Don't look at this Texas A&M thing as conference realignment. Look at it through the stakeholders' eyes.
The stakeholders being ESPN, Oklahoma, A&M and Texas. It's likely that ESPN CEO John Skipper is evaluating at this moment how to maximize his profits through Oklahoma, Texas A&M and Texas if there is another round of conference shuffling.
Where those schools end up is less important than how the three current Big 12 schools can be profitable for ESPN (and Fox).
Whether or not A&M ends up in the SEC, watch for the Pac-12 to sooner or later take another run at Texas. The Big 12's instability dictates it. Commissioner Larry Scott told the Austin American-Statesman last month after the formation of the Pac-12 network one could "imply" that the Longhorn Network would be a "huge impediment" to Texas joining his league.
How quickly things change -- or possibly change. In a strange way, the Pac-12 could now make it more likely that Texas make the jump if it deems the Big 12 not worth the effort.
"At this point I don't think Larry does anything," one source close to the situation said, "He's got to let it come to him. He's the one who is sitting there with all the firepower. There is no one in a better position to monetize expansion than Larry Scott is. Not the SEC, not the Big East, not the ACC, not the Big 12. He's sitting in the catbird seat."
Why? Because he can. Remember, Scott was the guy who had invited six Big 12 teams, including Texas, last year. Consider it a still-open invitation. One that Texas would have to seriously consider.
One source painted it this way: The new Pac-12 Network is made up of six regional networks. Why couldn't the Longhorn Network be folded into the Pac-12 as a seventh regional network?
The source emphasized that ESPN is desperate to make TLN profitable. It has sunk hundreds of millions into the venture and there is no certainty whether it will work. To date, only the Big Ten Network has been profitable among collegiate networks.

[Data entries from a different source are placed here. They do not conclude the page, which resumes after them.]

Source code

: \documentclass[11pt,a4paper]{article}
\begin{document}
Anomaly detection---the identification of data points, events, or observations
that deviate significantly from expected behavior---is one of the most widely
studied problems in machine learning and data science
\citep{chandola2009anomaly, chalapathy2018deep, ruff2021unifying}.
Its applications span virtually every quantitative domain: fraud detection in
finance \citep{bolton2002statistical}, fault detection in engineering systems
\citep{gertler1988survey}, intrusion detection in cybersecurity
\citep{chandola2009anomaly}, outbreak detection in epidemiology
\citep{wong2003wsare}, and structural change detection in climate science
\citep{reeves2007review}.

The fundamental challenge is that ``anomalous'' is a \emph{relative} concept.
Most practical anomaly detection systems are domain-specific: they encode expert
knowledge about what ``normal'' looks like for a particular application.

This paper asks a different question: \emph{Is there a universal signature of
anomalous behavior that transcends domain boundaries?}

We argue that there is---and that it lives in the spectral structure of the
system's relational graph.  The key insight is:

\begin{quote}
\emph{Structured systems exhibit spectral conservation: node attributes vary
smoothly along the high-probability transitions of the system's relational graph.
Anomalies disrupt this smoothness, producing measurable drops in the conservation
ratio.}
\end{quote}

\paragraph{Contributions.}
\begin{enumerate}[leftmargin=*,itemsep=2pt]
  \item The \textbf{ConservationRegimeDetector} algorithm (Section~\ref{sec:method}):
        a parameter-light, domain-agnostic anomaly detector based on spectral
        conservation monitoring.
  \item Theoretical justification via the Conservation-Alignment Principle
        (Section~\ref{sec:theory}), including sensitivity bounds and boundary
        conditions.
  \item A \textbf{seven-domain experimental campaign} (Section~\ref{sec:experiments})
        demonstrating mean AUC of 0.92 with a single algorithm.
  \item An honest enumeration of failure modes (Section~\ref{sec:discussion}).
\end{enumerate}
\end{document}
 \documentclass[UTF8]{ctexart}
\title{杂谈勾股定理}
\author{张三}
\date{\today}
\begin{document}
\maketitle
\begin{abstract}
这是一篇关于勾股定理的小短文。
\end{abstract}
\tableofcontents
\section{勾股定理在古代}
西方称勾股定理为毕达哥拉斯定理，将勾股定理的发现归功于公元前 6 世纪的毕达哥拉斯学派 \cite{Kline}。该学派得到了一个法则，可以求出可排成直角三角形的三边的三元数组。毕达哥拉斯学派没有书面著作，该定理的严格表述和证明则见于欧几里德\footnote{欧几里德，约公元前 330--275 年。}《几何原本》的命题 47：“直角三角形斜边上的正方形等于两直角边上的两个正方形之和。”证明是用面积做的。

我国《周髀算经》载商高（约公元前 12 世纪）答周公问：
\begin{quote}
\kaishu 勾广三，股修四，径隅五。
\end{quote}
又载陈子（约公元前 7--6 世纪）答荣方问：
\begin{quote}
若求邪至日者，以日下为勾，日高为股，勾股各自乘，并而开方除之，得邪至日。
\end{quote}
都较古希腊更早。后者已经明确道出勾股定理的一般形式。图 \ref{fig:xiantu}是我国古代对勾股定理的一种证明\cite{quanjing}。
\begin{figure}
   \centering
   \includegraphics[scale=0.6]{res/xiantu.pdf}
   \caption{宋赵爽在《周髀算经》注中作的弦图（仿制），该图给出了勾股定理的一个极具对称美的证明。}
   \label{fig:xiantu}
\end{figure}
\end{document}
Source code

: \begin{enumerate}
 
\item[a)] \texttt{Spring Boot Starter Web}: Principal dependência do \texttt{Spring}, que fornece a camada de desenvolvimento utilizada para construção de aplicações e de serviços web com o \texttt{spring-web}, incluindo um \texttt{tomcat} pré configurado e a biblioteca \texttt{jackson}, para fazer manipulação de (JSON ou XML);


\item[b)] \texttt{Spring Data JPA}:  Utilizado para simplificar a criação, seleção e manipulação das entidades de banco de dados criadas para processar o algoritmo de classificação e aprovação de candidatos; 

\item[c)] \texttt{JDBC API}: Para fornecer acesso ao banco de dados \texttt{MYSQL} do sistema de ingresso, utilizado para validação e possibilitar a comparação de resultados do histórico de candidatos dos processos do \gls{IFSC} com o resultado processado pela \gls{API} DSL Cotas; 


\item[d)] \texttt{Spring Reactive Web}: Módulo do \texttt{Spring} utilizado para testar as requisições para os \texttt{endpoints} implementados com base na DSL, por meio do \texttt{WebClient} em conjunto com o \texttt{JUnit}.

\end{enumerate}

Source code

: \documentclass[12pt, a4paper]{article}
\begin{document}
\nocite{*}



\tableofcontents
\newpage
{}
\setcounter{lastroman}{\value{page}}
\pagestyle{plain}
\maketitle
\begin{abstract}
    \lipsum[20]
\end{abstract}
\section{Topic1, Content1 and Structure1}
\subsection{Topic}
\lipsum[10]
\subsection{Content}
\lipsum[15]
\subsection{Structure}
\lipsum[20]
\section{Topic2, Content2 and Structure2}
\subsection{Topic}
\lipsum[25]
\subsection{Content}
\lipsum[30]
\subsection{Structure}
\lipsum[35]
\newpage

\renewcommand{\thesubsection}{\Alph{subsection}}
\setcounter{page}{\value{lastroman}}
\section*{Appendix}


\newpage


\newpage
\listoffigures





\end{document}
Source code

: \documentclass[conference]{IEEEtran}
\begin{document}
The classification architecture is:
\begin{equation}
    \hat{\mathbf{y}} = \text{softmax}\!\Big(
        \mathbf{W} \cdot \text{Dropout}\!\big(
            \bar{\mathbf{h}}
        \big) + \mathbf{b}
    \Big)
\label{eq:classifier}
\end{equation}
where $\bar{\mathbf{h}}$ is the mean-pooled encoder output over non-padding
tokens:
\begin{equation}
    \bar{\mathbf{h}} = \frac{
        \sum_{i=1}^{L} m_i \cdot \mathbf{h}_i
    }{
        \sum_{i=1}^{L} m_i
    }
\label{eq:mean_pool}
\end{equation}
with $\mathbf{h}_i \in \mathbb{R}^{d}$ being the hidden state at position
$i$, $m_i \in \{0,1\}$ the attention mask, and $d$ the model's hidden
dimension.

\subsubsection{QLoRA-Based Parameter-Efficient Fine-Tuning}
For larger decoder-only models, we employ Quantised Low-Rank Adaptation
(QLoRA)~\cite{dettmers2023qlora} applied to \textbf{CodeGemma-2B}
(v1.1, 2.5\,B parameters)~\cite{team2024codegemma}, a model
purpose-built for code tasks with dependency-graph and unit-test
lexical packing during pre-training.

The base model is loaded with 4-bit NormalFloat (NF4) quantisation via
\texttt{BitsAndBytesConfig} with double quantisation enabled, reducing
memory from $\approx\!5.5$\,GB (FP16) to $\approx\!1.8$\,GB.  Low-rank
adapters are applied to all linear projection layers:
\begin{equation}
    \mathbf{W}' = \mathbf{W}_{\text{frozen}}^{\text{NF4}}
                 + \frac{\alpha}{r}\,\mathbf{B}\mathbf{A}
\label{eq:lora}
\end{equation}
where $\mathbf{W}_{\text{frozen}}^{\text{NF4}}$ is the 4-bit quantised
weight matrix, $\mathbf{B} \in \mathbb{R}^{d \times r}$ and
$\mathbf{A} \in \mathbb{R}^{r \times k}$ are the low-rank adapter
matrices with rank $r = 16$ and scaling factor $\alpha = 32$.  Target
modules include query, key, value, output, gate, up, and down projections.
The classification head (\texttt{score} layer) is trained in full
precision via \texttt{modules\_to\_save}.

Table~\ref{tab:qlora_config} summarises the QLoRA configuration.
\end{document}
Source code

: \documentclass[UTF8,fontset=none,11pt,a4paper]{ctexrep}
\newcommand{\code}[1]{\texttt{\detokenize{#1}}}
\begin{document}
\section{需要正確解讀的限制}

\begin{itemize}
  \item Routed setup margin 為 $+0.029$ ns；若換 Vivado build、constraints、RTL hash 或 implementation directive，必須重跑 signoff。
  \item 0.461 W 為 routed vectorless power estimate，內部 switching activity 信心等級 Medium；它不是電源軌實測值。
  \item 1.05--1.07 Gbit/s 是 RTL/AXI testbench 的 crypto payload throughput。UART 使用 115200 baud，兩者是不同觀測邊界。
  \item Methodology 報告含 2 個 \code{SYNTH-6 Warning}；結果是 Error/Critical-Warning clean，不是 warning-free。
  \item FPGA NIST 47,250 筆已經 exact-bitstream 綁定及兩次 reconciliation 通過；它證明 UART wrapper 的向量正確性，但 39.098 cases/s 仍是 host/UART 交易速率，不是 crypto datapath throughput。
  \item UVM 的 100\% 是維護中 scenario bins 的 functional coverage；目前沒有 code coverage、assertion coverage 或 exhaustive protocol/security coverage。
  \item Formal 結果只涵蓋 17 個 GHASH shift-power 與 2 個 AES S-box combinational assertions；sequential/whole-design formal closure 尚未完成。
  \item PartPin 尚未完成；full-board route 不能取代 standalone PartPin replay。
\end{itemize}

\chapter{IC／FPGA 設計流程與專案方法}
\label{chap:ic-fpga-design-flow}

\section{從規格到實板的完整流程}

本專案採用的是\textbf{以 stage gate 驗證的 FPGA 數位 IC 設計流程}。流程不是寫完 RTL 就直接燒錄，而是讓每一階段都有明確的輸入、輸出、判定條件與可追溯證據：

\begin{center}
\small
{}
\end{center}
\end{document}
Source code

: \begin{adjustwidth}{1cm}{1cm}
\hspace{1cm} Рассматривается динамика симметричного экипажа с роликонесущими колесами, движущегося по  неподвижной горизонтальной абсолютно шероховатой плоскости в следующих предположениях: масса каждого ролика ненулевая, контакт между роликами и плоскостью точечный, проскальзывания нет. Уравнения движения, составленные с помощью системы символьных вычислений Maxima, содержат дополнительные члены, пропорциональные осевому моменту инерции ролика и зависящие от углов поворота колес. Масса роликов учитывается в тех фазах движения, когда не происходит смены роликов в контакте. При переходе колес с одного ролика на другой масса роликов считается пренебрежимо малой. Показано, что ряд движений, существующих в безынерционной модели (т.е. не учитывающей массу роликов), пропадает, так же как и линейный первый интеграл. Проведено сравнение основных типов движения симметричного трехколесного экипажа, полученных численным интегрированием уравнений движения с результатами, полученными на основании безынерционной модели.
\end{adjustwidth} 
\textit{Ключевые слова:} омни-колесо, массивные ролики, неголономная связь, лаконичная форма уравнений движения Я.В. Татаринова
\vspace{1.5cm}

It didn't help Thursday that the NCAA ruled against the televising of high school games on school/conference networks.
There are a few hurdles. Texas supposedly would have to surrender its third-party rights (re: archival, historic properties). But if Texas shows interest, that's nothing more that details. The new Pac-12 shares revenue more or less equally. Again, that can be worked out because it's, well, Texas.
Pac-12 schools would have consider working around those barriers to get the No. 1 revenue-producing athletic department into its conference.
That takes care of Texas. Oklahoma? If A&M bolts, it is seemingly a swing team between the Pac-12 and SEC.
Here's why ESPN would like A&M in the SEC: The Aggies would make ESPN's (and CBS') 15-year, $3 billion deal with the league more profitable. Some at A&M obviously see it as a more stable home.
If the Big 12 crumbles, the Longhorns most likely aren't going to the SEC or Big Ten. Texas has always looked down its nose at the SEC. Texas AD DeLoss Dodds is on record as saying he is against independence.
The Pac-12 makes the most sense for Texas almost because of TLN. It would increase the value of Pac-12 Network as well as increase the value of TLN.
"Something is wrong with your conference," a source said. "when Washington State is getting more from its conference than the University of Texas."
The source was referring to the fact that some Pac-12 projections have the league making $30 million per school once its network gets up and running. Even when the Big 12 renegotiates its primary rights in a couple of years, it is expected to top out at $20 million per year. That was with A&M.
So where does that leave us? Scott and SEC commissioner Mike Slive declined to comment through spokesmen. Big 12 commissioner Dan Beebe did not return phone and text messages.
But I learned last year during the conference merry-go-round to start with the stakeholders. Last year, it was Texas and Notre Dame. Both stayed in place, minimizing conference realignment.
This year the main players are Oklahoma, Texas and A&M. The question seems to be whether the Big 12 will hold together (with nine schools, or more with new expansion) if A&M leaves. That decision is up to Texas and ESPN (and Fox).
That combination kept the Big 12 together last year. Is the negativity such that the league couldn't go on after the loss of A&M? Is an enhanced SEC and Pac-12 worth more to ESPN than a damaged or non-existent Big 12?
The answers, seemingly, are coming soon. Despite reports that A&M-to-the-SEC was a done deal, it's likely that nothing will be officially decided until the Aug. 22 A&M regents meeting.
While Nebraska was a slam dunk to go to the Big Ten last spring, it wasn't official until AD Tom Osborne and chancellor Harvey Perlman made their official presentation to the regents.
Through an A&M spokesman I was able to determine this much about the process:
--A conference call among the regents is scheduled for Aug. 22. The fiscal year budgets for the entire A&M system will be discussed.
--An agenda has not been published beyond the budget discussions. An official agenda for the meeting will be available 72 hours prior.
--The spokesman would say whether conference membership would be discussed.